Maps series (1877, 1927, 1936, 1938-1939, 1944, 1946, 1948, 1950-1952, 1954 and undated) contains maps relating to Bureau of Reclamation
and state water projects, local water districts, precipitation and water flow rates and the San Joaquin River.
Photographs series (1947, 1950-1953 and undated) contains photographs of irrigation and farming operations represented in the Rank v.
Krug case as well as general views of the San Joaquin River.
The Rank v. Krug case originated with the construction of the Central Valley Project in California. Friant Dam was constructed
on the San Joaquin River as part of the project with the purpose of diverting water from the river into the Madera and Friant-Kern
Canals in order to irrigate lands in the Valley which had no nearby source of irrigation water. Seeing that their own irrigation
water might be threatened, two hundred downstream landowners protested the construction of the dam and canals. The Bureau
of Reclamation, who managed the project, attemped to assuage the concerns of the landowners, however it became readily apparent
as construction of the dam neared completion and Millerton Lake began to fill that stream flows would be heavily impacted.

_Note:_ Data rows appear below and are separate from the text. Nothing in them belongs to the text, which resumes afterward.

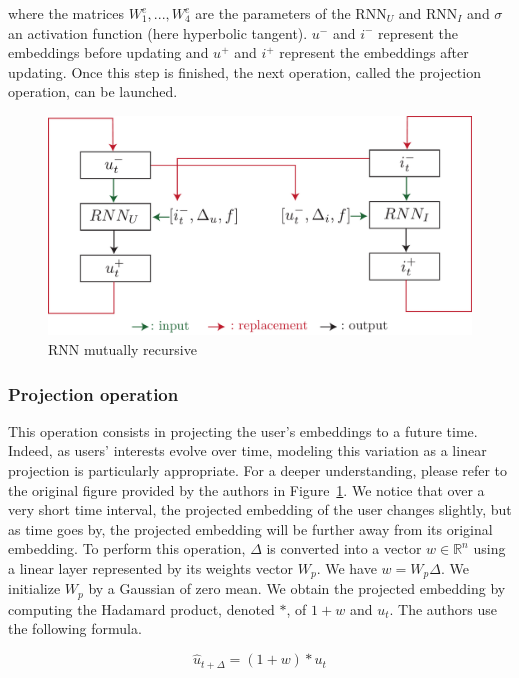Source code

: where the matrices $W_1^e, ..., W_4^e$ are the parameters of the RNN$_U$ and RNN$_I$ and $\sigma$ an activation function (here hyperbolic tangent). $u^-$ and $i^-$ represent the embeddings before updating and $u^+$ and $i^+$ represent the embeddings after updating. Once this step is finished, the next operation, called the projection operation, can be launched.

\begin{figure}[htbp]
   \centering
    \includegraphics[width=1.0\textwidth]{image/rnn_jodie.pdf}
    \caption{RNN mutually recursive~\cite{kumar2019predicting}}
    \label{recursive RNNs}
\end{figure}

\subsubsection{Projection operation}

This operation consists in projecting the user's embeddings to a future time. Indeed, as users' interests evolve over time, modeling this variation as a linear projection is particularly appropriate. For a deeper understanding, please refer to the original figure provided by the authors in Figure~\ref{recursive RNNs}. We notice that over a very short time interval, the projected embedding of the user changes slightly, but as time goes by, the projected embedding will be further away from its original embedding. To perform this operation, $\Delta$ is converted into a vector $w \in \mathbb{R}^n$ using a linear layer represented by its weights vector $W_p$. We have $w = W_p \Delta$.  We initialize $W_p$ by a Gaussian of zero mean. We obtain the projected embedding by computing the Hadamard product, denoted $*$, of $1+w$ and $u_t$. The authors use the following formula.

$$
\widehat u_{t+\Delta} = (1+w) * u_t
$$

In 1947, Everett G. Rank and twelve of his fellow riparian landowners filed a lawsuit to stop the water diversions in the
Fresno County Superior Court against Secretary of the Interior Julius Krug and several Bureau of Reclamation officials. The
group organized as the San Joaquin River Riparian Owners Association and soon hundreds of other downstream landowners and
the City of Fresno were added as plaintiffs. They hired local attorney Claude Rowe to represent them and the case was soon
transferred to a federal court. Rowe's main argument was that the water in the San Joaquin River belonged to the state of
California and the federal government did not have a right to it without filing for a permit. Presiding judge Person M. Hall
issued a temporary injunction to halt the water diversions. The Bureau found a way around this injunction and increased diversions
as the Madera Canal was completed in 1950.
In 1956, a decision was made by Judge Hall in favor of the landowners, stating that the Bureau was illegally storing water
that belonged to the state of California, and which the plaintiffs had a right to. The Bureau of Reclamation was ordered to
build impoundment dams to alleviate the lack of water downstream from the dam, as well as provide compensation for the landowners.
In response to this the Bureau appealed the ruling, in addition to applying for a water rights permit from the state of California.
The California Department of Fish and Game attempted to thwart the Bureau in this attempt, but were overruled by the governor.
In 1962, the Ninth Circuit Court of Appeals heard the bureau's appeal (Dugan v. Rank) and decided the case was adminstrative
in nature and could not be decided in court. In response to this, both the City of Fresno and the Department of the Interior
asked for a Supreme Court review. The Supreme Court heard the case and decided in favor of the Bureau of Reclamation, arguing
that the federal government could seize the water rights of the landowners through eminent domain, though it would have to
compensate the landowners for the loss in value of their property. This decision effectively ended the efforts of Rank and
his neighbors to secure their water rights.
Rank v. Krug Collection. Special Collections Research Center, Henry Madden Library, California State University, Fresno.